No alternative to confronting the past

For Új Szó, a Hungarian-language daily appearing in southern Slovakia - it's clear that Slovakia must apologise for the decrees that are still in force:

“As far as an apology is concerned, László Kövér is right. Slovakia should have apologised long ago. It costs nothing and would be an important gesture. The fact that the Slovak parliament has not brought itself to do this since 1993 points solely to the pettiness of the country's leaders. Sooner or later Slovakia must come to terms with the legacy of the Beneš Decrees, no matter how difficult that is.”

Népszava (HU) /

Will we ever lay a wreath together?

By adopting the destructive strategies of its neighbouring country Slovakia is certainly not improving the situation, Népszava criticises:

“The Orbán government has been demanding more respect for years, sometimes from Europe, sometimes from a neighbouring country.
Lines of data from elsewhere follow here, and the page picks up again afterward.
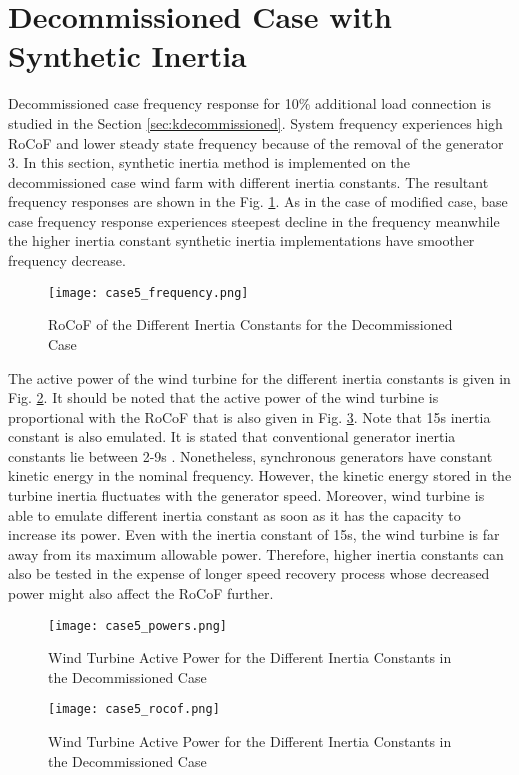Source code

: \section{Decommissioned Case with Synthetic Inertia}
Decommissioned case frequency response for 10\% additional load connection is studied in the Section \ref{sec:kdecommissioned}. System frequency experiences high RoCoF and lower steady state frequency because of the removal of the generator 3. In this section, synthetic inertia method  is implemented on the decommissioned case wind farm with different inertia constants. The resultant frequency responses are shown in the Fig. \ref{Case5_freq}. As in the case of modified case, base case frequency response experiences steepest decline in the frequency meanwhile the higher inertia constant synthetic inertia implementations have smoother frequency decrease.\par
\begin{figure}[h]
	\centering
	\texttt{[image: case5\_frequency.png]}
	\caption{RoCoF of the Different Inertia Constants for the Decommissioned Case}
	\label{Case5_freq}
\end{figure}
The active power of the wind turbine for the different inertia constants is given in Fig. \ref{Case5_power}. It should be noted that the active power of the wind turbine is proportional with the RoCoF that is also given in Fig. \ref{Case5_rocof}. Note that 15s inertia constant is also emulated. It is stated that conventional generator inertia constants lie between 2-9s \cite{Kundur}. Nonetheless, synchronous generators have constant kinetic energy in the nominal frequency. However, the kinetic energy stored in the turbine inertia fluctuates with the generator speed. Moreover, wind turbine is able to emulate different inertia constant as soon as it has the capacity to increase its power. Even with the inertia constant of 15s, the wind turbine is far away from its maximum allowable power. Therefore, higher inertia constants can also be tested in the expense of longer speed recovery process whose decreased power might also affect the RoCoF further. 
\begin{figure}[h]
	\centering
	\texttt{[image: case5\_powers.png]}
	\caption{Wind Turbine Active Power for the Different Inertia Constants in the Decommissioned Case}
	\label{Case5_power}
\end{figure}
\begin{figure}[h]
	\centering
	\texttt{[image: case5\_rocof.png]}
	\caption{Wind Turbine Active Power for the Different Inertia Constants in the Decommissioned Case}
	\label{Case5_rocof}
\end{figure}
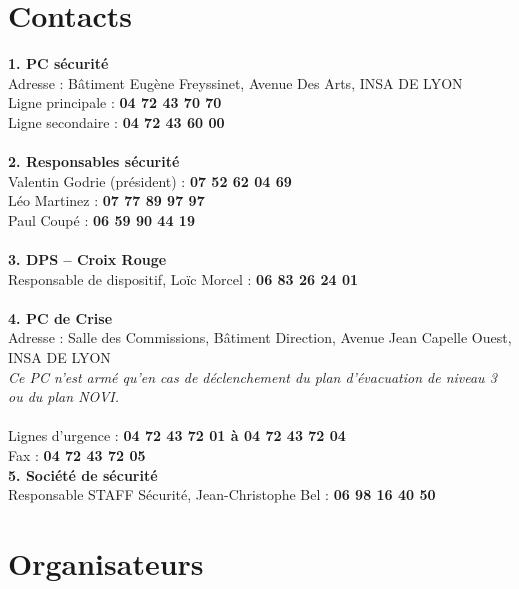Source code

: \documentclass[hidelinks, paper=a4, fontsize=13pt]{report}
\begin{document}
\section{Contacts}
\label{refTelPC}

\textbf{1. PC sécurité}\\
Adresse : Bâtiment Eugène Freyssinet, Avenue Des Arts, INSA DE LYON\\
Ligne principale : \textbf{04 72 43 70 70}\\
Ligne secondaire : \textbf{04 72 43 60 00}\\\\

\textbf{2. Responsables sécurité}\\
Valentin Godrie (président) : \textbf{07 52 62 04 69}\\
Léo Martinez : \textbf{07 77 89 97 97}\\
Paul Coupé : \textbf{06 59 90 44 19}\\
\\

\textbf{3. DPS – Croix Rouge}\\
Responsable de dispositif, Loïc Morcel : \textbf{06 83 26 24 01}\\\\

\textbf{4. PC de Crise}\\
Adresse : Salle des Commissions, Bâtiment Direction, Avenue Jean Capelle Ouest, INSA DE LYON\\
\textit{Ce PC n’est armé qu'en cas de déclenchement du plan d'évacuation de niveau 3 ou du plan NOVI.\\\\
}Lignes d’urgence : 			\textbf{04 72 43 72 01   à 	04 72 43 72 04}\\
Fax : 					\textbf{04 72 43 72 05}\\

\textbf{5. Société de sécurité}\\
Responsable STAFF Sécurité, Jean-Christophe Bel : \textbf{06 98 16 40 50}\\
 
\newpage

\section{Organisateurs}
\label{refTelOrgas}

\tabletail{\hline}
\end{document}
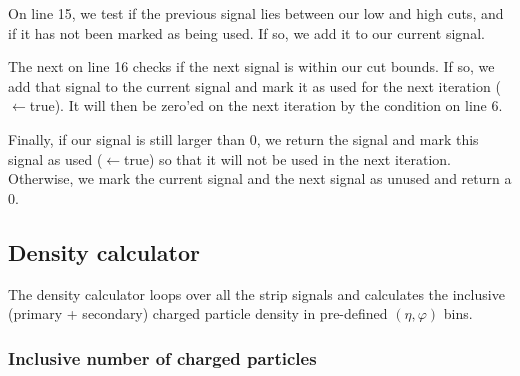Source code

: \documentclass[11pt]{article}
\begin{document}
On line 15, we test if the previous signal lies between our low and
high cuts, and if it has not been marked as being used.  If so, we add
it to our current signal.  

The next  on line 16 checks if the next signal is within our
cut bounds.  If so, we add that signal to the current signal and mark
it as used for the next iteration ($\leftarrow$true).  It will then be zero'ed on the next
iteration by the condition on line 6.

Finally, if our signal is still larger than 0, we return the signal
and mark this signal as used ($\leftarrow$true) so that it will not be used in the next
iteration. Otherwise, we mark the current signal and the next signal
as unused and return a 0. 


\subsection{Density calculator}

The density calculator loops over all the strip signals and calculates
the inclusive (primary + secondary) charged particle density in
pre-defined $(\eta,\varphi)$ bins.  

\subsubsection{Inclusive number of charged particles} 
\end{document}
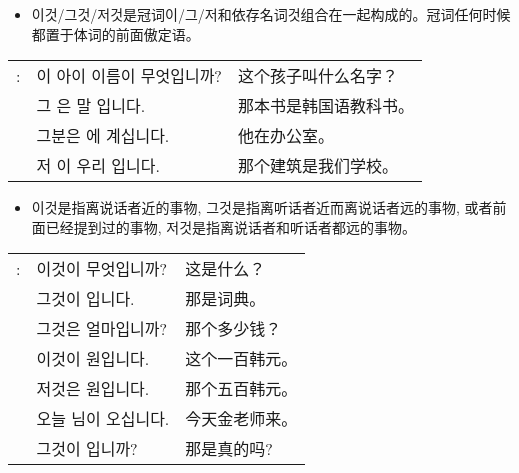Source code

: \begin{grammar}
    \begin{grammarsect}[\kr 이것/그것/저것]
    \begin{itemize}
        \item {\kr 이것/그것/저것}是冠词{\kr 이/그/저}和依存名词{\kr 것}组合在一起构成的。冠词任何时候都置于体词的前面傲定语。
    \end{itemize}
    \begin{tabular}{lll}
        \kr \ruby{例}{예}: &\kr 이 아이 이름이 무엇입니까?&这个孩子叫什么名字？\\
        &\kr 그 \ruby{冊}{책}은 \ruby{韓國}{한국}말 \ruby{敎科書}{교과서}입니다.&那本书是韩国语教科书。\\
        &\kr 그분은 \ruby{事務室}{사무실}에 계십니다.&他在办公室。\\
        &\kr 저 \ruby{建物}{건물}이 우리 \ruby{學校}{학교}입니다.&那个建筑是我们学校。\\
    \end{tabular}
    \begin{itemize}
        \item {\kr 이것}是指离说话者近的事物, {\kr 그것}是指离听话者近而离说话者远的事物, 或者前面已经提到过的事物, 저것是指离说话者和听话者都远的事物。
    \end{itemize}
    \begin{tabular}{lll}
        \kr \ruby{例}{예}: &\kr 이것이 무엇입니까?&这是什么？\\
        &\kr 그것이 \ruby{辭典}{사전}입니다.&那是词典。\\
        &\kr 그것은 얼마입니까?&那个多少钱？\\
        &\kr 이것이 \ruby{百}{백} 원입니다.&这个一百韩元。\\
        &\kr 저것은 \ruby{五百}{오백} 원입니다.&那个五百韩元。\\
        &\kr 오늘 \ruby{金}{김} \ruby{先生}{선생}님이 오십니다.&今天金老师来。\\
        &\kr 그것이 \ruby{事實}{사실}입니까?&那是真的吗?
    \end{tabular}\\
    \end{grammarsect}
\end{grammar}
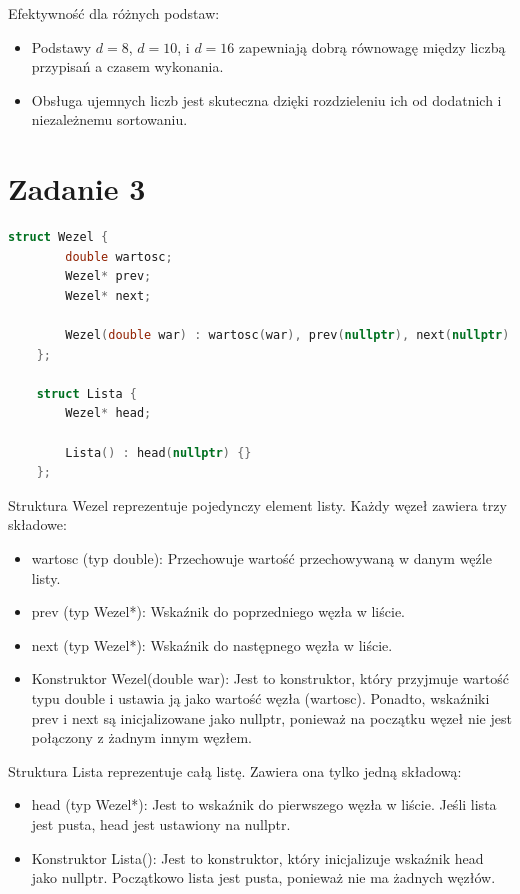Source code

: \documentclass{article}
\begin{document}
			Efektywność dla różnych podstaw:
			
			\begin{itemize}
				\item Podstawy \( d = 8 \), \( d = 10 \), i \( d = 16 \) zapewniają dobrą równowagę między liczbą przypisań a czasem wykonania.
				\item Obsługa ujemnych liczb jest skuteczna dzięki rozdzieleniu ich od dodatnich i niezależnemu sortowaniu.
			\end{itemize}
			
			\newpage
			\section*{Zadanie 3}
			
			\begin{lstlisting}[language=C++, tabsize=3] 
	struct Wezel {
		double wartosc;     
		Wezel* prev;  
		Wezel* next; 
		
		Wezel(double war) : wartosc(war), prev(nullptr), next(nullptr) {} 
	};
	
	struct Lista {
		Wezel* head;
		
		Lista() : head(nullptr) {} 
	};
			\end{lstlisting}
			
			Struktura Wezel reprezentuje pojedynczy element listy. Każdy węzeł zawiera trzy składowe:
			\begin{itemize}
				\item wartosc (typ double):	Przechowuje wartość przechowywaną w danym węźle listy. 
				\item prev (typ Wezel*): Wskaźnik do poprzedniego węzła w liście.
				\item next (typ Wezel*): Wskaźnik do następnego węzła w liście.
				\item Konstruktor Wezel(double war): Jest to konstruktor, który przyjmuje wartość typu double i ustawia ją jako wartość węzła (wartosc). Ponadto, wskaźniki prev i next są inicjalizowane jako nullptr, ponieważ na początku węzeł nie jest połączony z żadnym innym węzłem.
			\end{itemize}
			
			Struktura Lista reprezentuje całą listę. Zawiera ona tylko jedną składową:
			\begin{itemize}
				\item head (typ Wezel*): Jest to wskaźnik do pierwszego węzła w liście. Jeśli lista jest pusta, head jest ustawiony na nullptr. 
				
				\item Konstruktor Lista(): Jest to konstruktor, który inicjalizuje wskaźnik head jako nullptr. Początkowo lista jest pusta, ponieważ nie ma żadnych węzłów.
			\end{itemize}
			
\end{document}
But can you get respect if you don't show respect for others? ... Slovakia's foreign ministry has now turned Budapest's favourite weapon against Hungary by also demanding more respect. Under such circumstances and with this kind of political leadership, will we ever reach the point where a joint wreath-laying ceremony can take place?”

Pravda (SK) /

Still no sign of sincere regret

It's not as if there were no models for bilateral reconciliation, Pravda notes:

“What is missing here is a mutual agreement similar to the one reached by the Czech Republic and Germany in 1997, in which the Germans admitted their guilt and responsibility for the consequences of Nazi policies, while the Czech Republic apologised for the expulsion of the Sudeten Germans from Czechoslovakia. ... Unfortunately, only one politician on our side has been advocating reconciliation for years. The former speaker of the Slovak National Council František Mikloško personally apologised to the Hungarians living in Slovakia in 2005. The bishops also asked for forgiveness. But sincere regret on the part of both states is lacking.”